▸ TASK STATEMENT:
Copy the result of filtering the entries below for lines that include the string "begin".

START GIVEN RECORDS

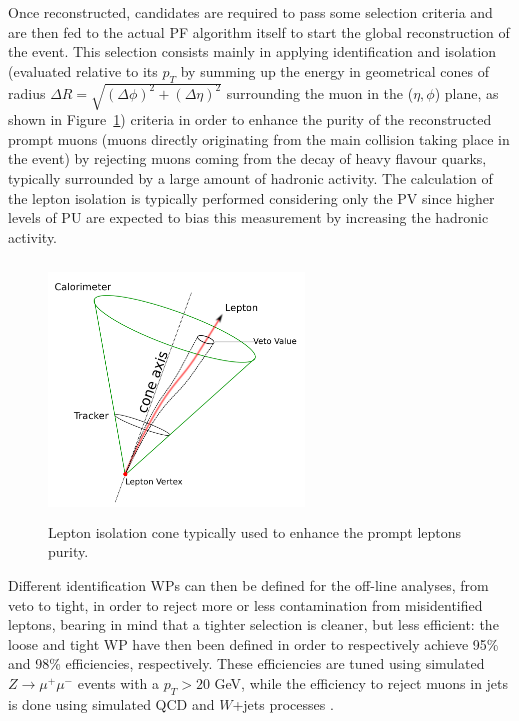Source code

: \documentclass[a4paper, 10pt, openright]{report}
\begin{document}
Once reconstructed, candidates are required to pass some selection criteria and are then fed to the actual \ac{PF} algorithm itself to start the global reconstruction of the event. This selection consists mainly in applying identification and isolation (evaluated relative to its $p_T$ by summing up the energy in geometrical cones of radius $\Delta R = \sqrt{(\Delta \phi)^2 + (\Delta \eta)^2}$ surrounding the muon in the ($\eta, \phi$) plane, as shown in Figure~\ref{fig:IsoCone}) criteria in order to enhance the purity of the reconstructed prompt muons (muons directly originating from the main collision taking place in the event) by rejecting muons coming from the decay of heavy flavour quarks, typically surrounded by a large amount of hadronic activity. The calculation of the lepton isolation is typically performed considering only the \ac{PV} since higher levels of \ac{PU} are expected to bias this measurement by increasing the hadronic activity.

\begin{figure}[htbp]
\begin{center}
\includegraphics[width=6.8cm, height=6.8cm]{figs/IsoCone.png}
\caption{Lepton isolation cone typically used to enhance the prompt leptons purity.}
\label{fig:IsoCone}
\end{center}
\end{figure}

Different identification \acfp{WP} can then be defined for the off-line analyses, from veto to tight, in order to reject more or less contamination from misidentified leptons, bearing in mind that a tighter selection is cleaner, but less efficient: the loose and tight \ac{WP} have then been defined in order to respectively achieve 95\% and 98\% efficiencies, respectively. These efficiencies are tuned using simulated $Z \rightarrow \mu^+ \mu^-$ events with a $p_T > 20$ GeV, while the efficiency to reject muons in jets is done using simulated QCD and $W$+jets processes \cite{MuonSystemsEff}.
\end{document}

END GIVEN RECORDS

▸ SOLUTION:
\begin{document}
\begin{figure}[htbp]
\begin{center}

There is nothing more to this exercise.